A first step can be to plot the empirical cumulative distribution function for those two groups:
ggplot(dat, aes(inspection_score, color = Weekend)) + stat_ecdf()
The graph above suggests that restaurants inspected during the weekend tend to obtain higher scores than restaurants inspected during the week.
To see if this holds after controlling for observables we estimate a linear regression model with an interaction term to allow the coefficients on year and number of locations to vary between weekdays and weekends:
mod <- lm(inspection_score ~ Weekend * (Year + NumberofLocations), data = dat)
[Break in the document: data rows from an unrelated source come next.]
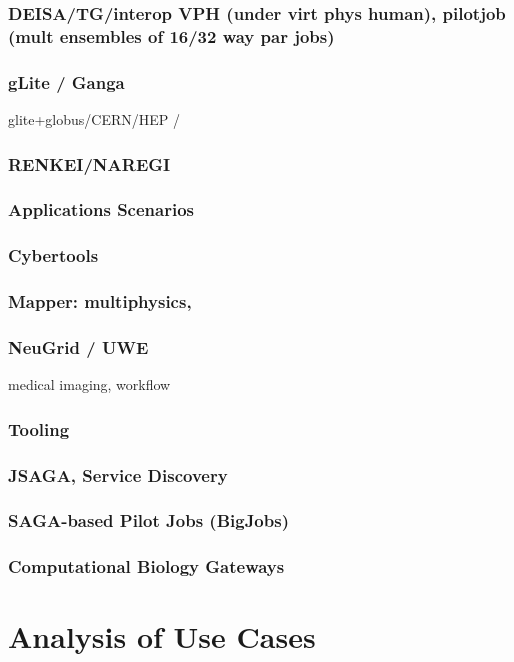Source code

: \documentclass[12pt]{article}
\begin{document}
\subsubsection*{DEISA/TG/interop VPH (under virt phys human), pilotjob
                  (mult ensembles of 16/32 way par jobs)}
 \subsubsection*{gLite / Ganga} glite+globus/CERN/HEP /
 \subsubsection*{RENKEI/NAREGI}

\subsubsection{Applications Scenarios}
\subsubsection*{Cybertools} 
\subsubsection*{Mapper: multiphysics,}
\subsubsection*{NeuGrid / UWE} medical imaging, workflow

\subsubsection{Tooling}
   \subsubsection*{JSAGA, Service Discovery}
   \subsubsection*{SAGA-based Pilot Jobs (BigJobs)}
   \subsubsection*{Computational Biology Gateways}

\section{Analysis of Use Cases}
\end{document}
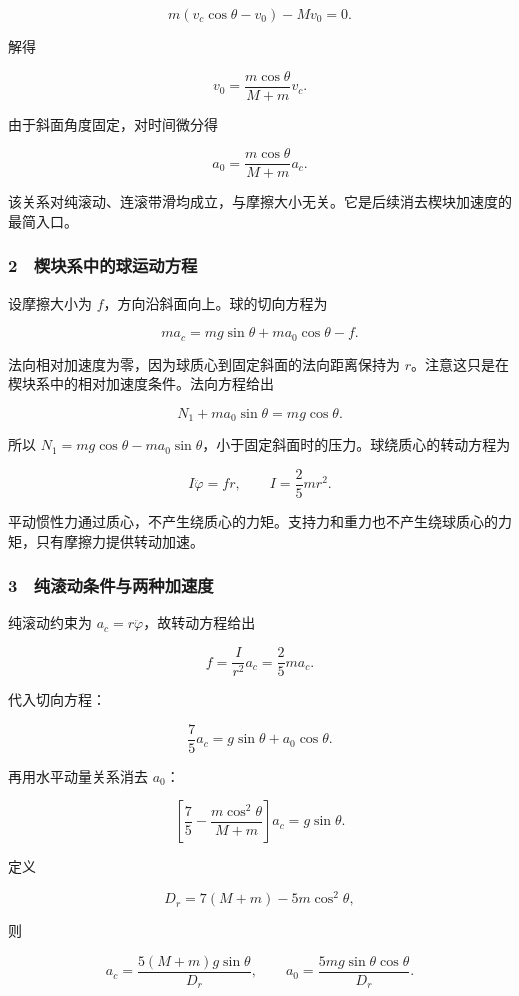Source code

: \documentclass[12pt,a4paper,fontset=fandol]{ctexart}
\begin{document}
\[m(v_c\cos\theta-v_0)-Mv_0=0.\]

解得

\[\boxed{v_0=\frac{m\cos\theta}{M+m}v_c.}\]

由于斜面角度固定，对时间微分得

\[\boxed{a_0=\frac{m\cos\theta}{M+m}a_c.}\]

该关系对纯滚动、连滚带滑均成立，与摩擦大小无关。它是后续消去楔块加速度的最简入口。

\subsubsection{2　楔块系中的球运动方程}\label{ux6954ux5757ux7cfbux4e2dux7684ux7403ux8fd0ux52a8ux65b9ux7a0b}

设摩擦大小为 \(f\)，方向沿斜面向上。球的切向方程为

\[\boxed{ma_c=mg\sin\theta+ma_0\cos\theta-f.}\]

法向相对加速度为零，因为球质心到固定斜面的法向距离保持为
\(r\)。注意这只是在楔块系中的相对加速度条件。法向方程给出

\[\boxed{N_1+ma_0\sin\theta=mg\cos\theta.}\]

所以
\(N_1=mg\cos\theta-ma_0\sin\theta\)，小于固定斜面时的压力。球绕质心的转动方程为

\[I\ddot\varphi=fr,\qquad I=\frac25mr^2.\]

平动惯性力通过质心，不产生绕质心的力矩。支持力和重力也不产生绕球质心的力矩，只有摩擦力提供转动加速。

\subsubsection{3　纯滚动条件与两种加速度}\label{ux7eafux6edaux52a8ux6761ux4ef6ux4e0eux4e24ux79cdux52a0ux901fux5ea6}

纯滚动约束为 \(a_c=r\ddot\varphi\)，故转动方程给出

\[f=\frac I{r^2}a_c=\frac25ma_c.\]

代入切向方程：

\[\frac75a_c=g\sin\theta+a_0\cos\theta.\]

再用水平动量关系消去 \(a_0\)：

\[\left[\frac75-\frac{m\cos^2\theta}{M+m}\right]a_c=g\sin\theta.\]

定义

\[D_r=7(M+m)-5m\cos^2\theta,\]

则

\[\boxed{a_c=\frac{5(M+m)g\sin\theta}{D_r},\qquad
a_0=\frac{5mg\sin\theta\cos\theta}{D_r}.}\]
\end{document}
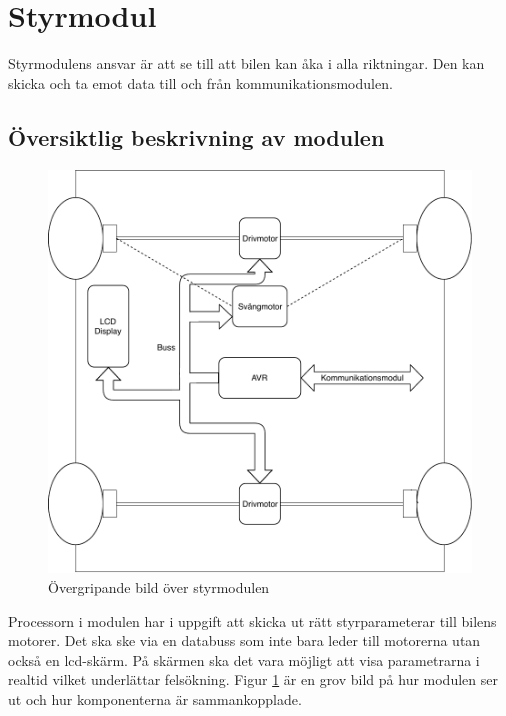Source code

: \documentclass[systemskiss/skiss.tex]{subfiles}
\begin{document}
\section{Styrmodul}
Styrmodulens ansvar är att se till att bilen kan åka i alla riktningar. Den kan skicka och ta emot data till och från kommunikationsmodulen. 
\subsection{Översiktlig beskrivning av modulen}
\begin{figure}[h]
    \centering
    \includegraphics[width=0.6\linewidth]{systemskiss/figures/styrmodul.pdf}
    \caption{Övergripande bild över styrmodulen}
    \label{fig:styrskiss}
\end{figure}

Processorn i modulen har i uppgift att skicka ut rätt styrparameterar till
bilens motorer. Det ska ske via en databuss som inte bara leder till motorerna
utan också en lcd-skärm. På skärmen ska det vara möjligt att visa parametrarna i realtid vilket underlättar felsökning. Figur \ref{fig:styrskiss} är en grov bild på hur modulen ser ut och hur komponenterna är sammankopplade.
\end{document}
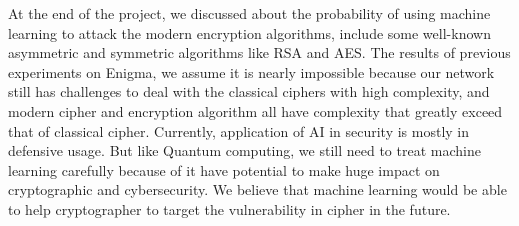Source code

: At the end of the project, we discussed about the probability of using machine learning to attack the modern encryption algorithms, include some well-known asymmetric and symmetric algorithms like RSA and AES. The results of previous experiments on Enigma, we assume it is nearly impossible because our network still has challenges to deal with the classical ciphers with high complexity, and modern cipher and encryption algorithm all have complexity that greatly exceed that of classical cipher. Currently, application of AI in security is mostly in defensive usage. But like Quantum computing, we still need to treat machine learning carefully because of it have potential to make huge impact on cryptographic and cybersecurity. We believe that machine learning would be able to help cryptographer to target the vulnerability in cipher in the future.
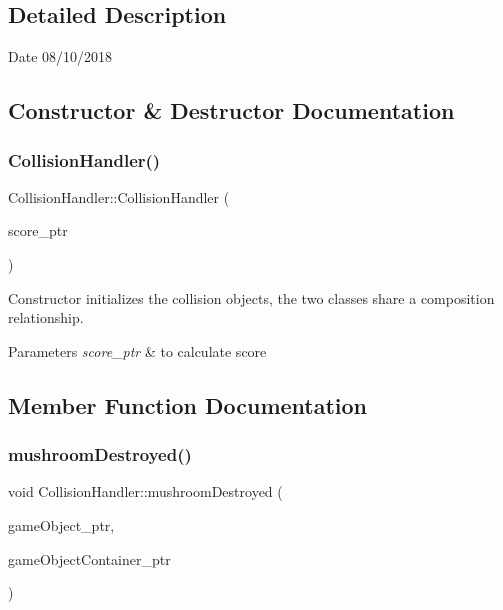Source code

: \subsection{Detailed Description}
\begin{DoxyDate}{Date}
08/10/2018 
\end{DoxyDate}


\subsection{Constructor \& Destructor Documentation}
\mbox{\label{class_collision_handler_ad7e987b02f093a6c060b3b9396a323ce}} 
\subsubsection{\texorpdfstring{Collision\+Handler()}{CollisionHandler()}}
{\footnotesize\ttfamily Collision\+Handler\+::\+Collision\+Handler (\begin{DoxyParamCaption}\item[{shared\+\_\+ptr$<$ \mbox{\hyperlink{class_score}{Score}} $>$}]{score\+\_\+ptr }\end{DoxyParamCaption})\hspace{0.3cm}{\ttfamily [inline]}}



Constructor initializes the collision objects, the two classes share a composition relationship. 


\begin{DoxyParams}{Parameters}
{\em score\+\_\+ptr} & to calculate score \\
\hline
\end{DoxyParams}


\subsection{Member Function Documentation}
\mbox{\label{class_collision_handler_a314663c4aa7a14e7b935794796e6e7c5}} 
\subsubsection{\texorpdfstring{mushroom\+Destroyed()}{mushroomDestroyed()}}
{\footnotesize\ttfamily void Collision\+Handler\+::mushroom\+Destroyed (\begin{DoxyParamCaption}\item[{shared\+\_\+ptr$<$ \mbox{\hyperlink{class_game_object}{Game\+Object}} $>$}]{game\+Object\+\_\+ptr,  }\item[{shared\+\_\+ptr$<$ \mbox{\hyperlink{class_game_object_container}{Game\+Object\+Container}} $>$}]{game\+Object\+Container\+\_\+ptr }\end{DoxyParamCaption})}



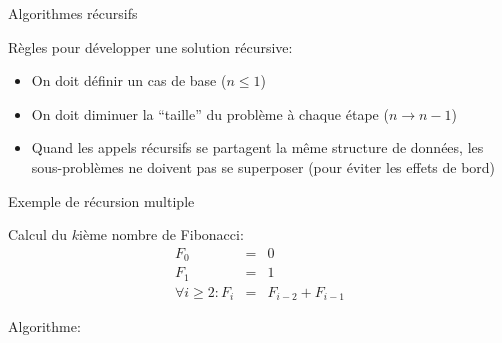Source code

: \begin{frame}{Algorithmes récursifs}

\begin{center}
\end{center}

\bigskip

Règles pour développer une solution récursive:
\bigskip
\begin{itemize}
\item On doit définir un cas de base ($n\leq1$)
\item On doit diminuer la ``taille'' du problème à chaque étape ($n\rightarrow n-1$)
\item Quand les appels récursifs se partagent la même structure de données, les sous-problèmes ne doivent pas se superposer (pour éviter les effets de bord)
\end{itemize}
\end{frame}

\begin{frame}{Exemple de récursion multiple}

Calcul du $k$ième nombre de Fibonacci:
\begin{eqnarray*}
F_0&=&0\\
F_1&=&1\\
\forall i\geq 2: F_i& = &F_{i-2}+F_{i-1}
\end{eqnarray*}

Algorithme:
\begin{center}
\end{center}

\end{frame}

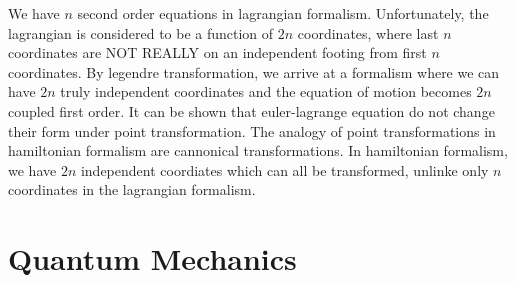 \documentclass{report}
\begin{document}
We have $n$ second order equations in lagrangian formalism. Unfortunately, the lagrangian is considered to be a function of $2n$ coordinates, where last $n$ coordinates are NOT REALLY on an independent footing from first $n$ coordinates. By legendre transformation, we arrive at a formalism where we can have $2n$ truly independent coordinates and the equation of motion becomes $2n$ coupled first order. It can be shown that euler-lagrange equation do not change their form under point transformation. The analogy of point transformations in hamiltonian formalism are cannonical transformations. In hamiltonian formalism, we have $2n$ independent coordiates which can all be transformed, unlinke only $n$ coordinates in the lagrangian formalism.

\chapter{Quantum Mechanics}
\end{document}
modelsummary(mod)| (1) | |
|---|---|
| (Intercept) | 225.651 |
| (12.472) | |
| WeekendTRUE | −55.462 |
| (130.256) | |
| Year | −0.065 |
| (0.006) | |
| NumberofLocations | −0.019 |
| (0.000) | |
| WeekendTRUE × Year | 0.028 |
| (0.065) | |
| WeekendTRUE × NumberofLocations | −0.009 |
| (0.008) | |
| Num.Obs. | 27178 |
| R2 | 0.069 |
| R2 Adj. | 0.069 |
| AIC | 174873.7 |
| BIC | 174931.2 |
| Log.Lik. | −87429.866 |
| F | 401.830 |
| RMSE | 6.04 |
Average predictions and contrasts
The interactions make this model a bit difficult to interpret. Using the marginaleffects package, we can easily compute more meaningful quantities.
To begin, we estimate average predicted scores for restaurants inspected, by subgroups of our variable of interest:
avg_predictions(mod, by = "Weekend")
Weekend Estimate Std. Error z Pr(>|z|) 2.5 % 97.5 %
FALSE 93.6 0.0368 2546 <0.001 93.6 93.7
TRUE 95.7 0.4167 230 <0.001 94.9 96.5
Columns: Weekend, estimate, std.error, statistic, p.value, conf.low, conf.high Under the hood, avg_predictions() computed the predicted value for each of the observations in the original dataset, and took the average by subgroup. The difference between the predictions in the two rows above represents the combination of two phenomena: the conditional association between Weekend and inspection_score, but also the fact that the distribution of covariates is different for restaurants inspected during weekdays or weekends. This is analogous to what Chernozhukov, Fernández-Val, and Melly (2013) call the “structural” and the “compositional” effects.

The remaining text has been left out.